## EXERCISE DETAILS
Copy nothing before the line containing "年已经过去半个多月了，村里渐". Reproduce that line and all that follow, exactly, through the end of the records.

(Saved entries)
►

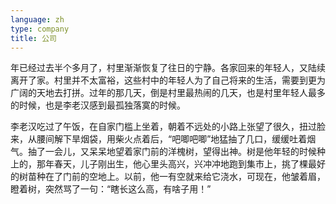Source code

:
 ```yaml
---
language: zh
type: company
title: 公司
---
```


年已经过去半个多月了，村里渐渐恢复了往日的宁静。各家回来的年轻人，又陆续离开了家。村里并不太富裕，这些村中的年轻人为了自己将来的生活，需要到更为广阔的天地去打拼。过年的那几天，倒是村里最热闹的几天，也是村里年轻人最多的时候，也是李老汉感到最孤独落寞的时候。

李老汉吃过了午饭，在自家门槛上坐着，朝着不远处的小路上张望了很久，扭过脸来，从腰间解下旱烟袋，用柴火点着后，“吧唧吧唧”地猛抽了几口，缓缓吐着烟气。抽了一会儿，又呆呆地望着家门前的洋槐树，望得出神。树是他年轻的时候种上的，那年春天，儿子刚出生，他心里头高兴，兴冲冲地跑到集市上，挑了棵最好的树苗种在了门前的空地上。以前，他一有空就来给它浇水，可现在，他皱着眉，瞪着树，突然骂了一句：“瞎长这么高，有啥子用！”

◄

## SOLUTION TO THIS TASK
年已经过去半个多月了，村里渐渐恢复了往日的宁静。各家回来的年轻人，又陆续离开了家。村里并不太富裕，这些村中的年轻人为了自己将来的生活，需要到更为广阔的天地去打拼。过年的那几天，倒是村里最热闹的几天，也是村里年轻人最多的时候，也是李老汉感到最孤独落寞的时候。

李老汉吃过了午饭，在自家门槛上坐着，朝着不远处的小路上张望了很久，扭过脸来，从腰间解下旱烟袋，用柴火点着后，“吧唧吧唧”地猛抽了几口，缓缓吐着烟气。抽了一会儿，又呆呆地望着家门前的洋槐树，望得出神。树是他年轻的时候种上的，那年春天，儿子刚出生，他心里头高兴，兴冲冲地跑到集市上，挑了棵最好的树苗种在了门前的空地上。以前，他一有空就来给它浇水，可现在，他皱着眉，瞪着树，突然骂了一句：“瞎长这么高，有啥子用！”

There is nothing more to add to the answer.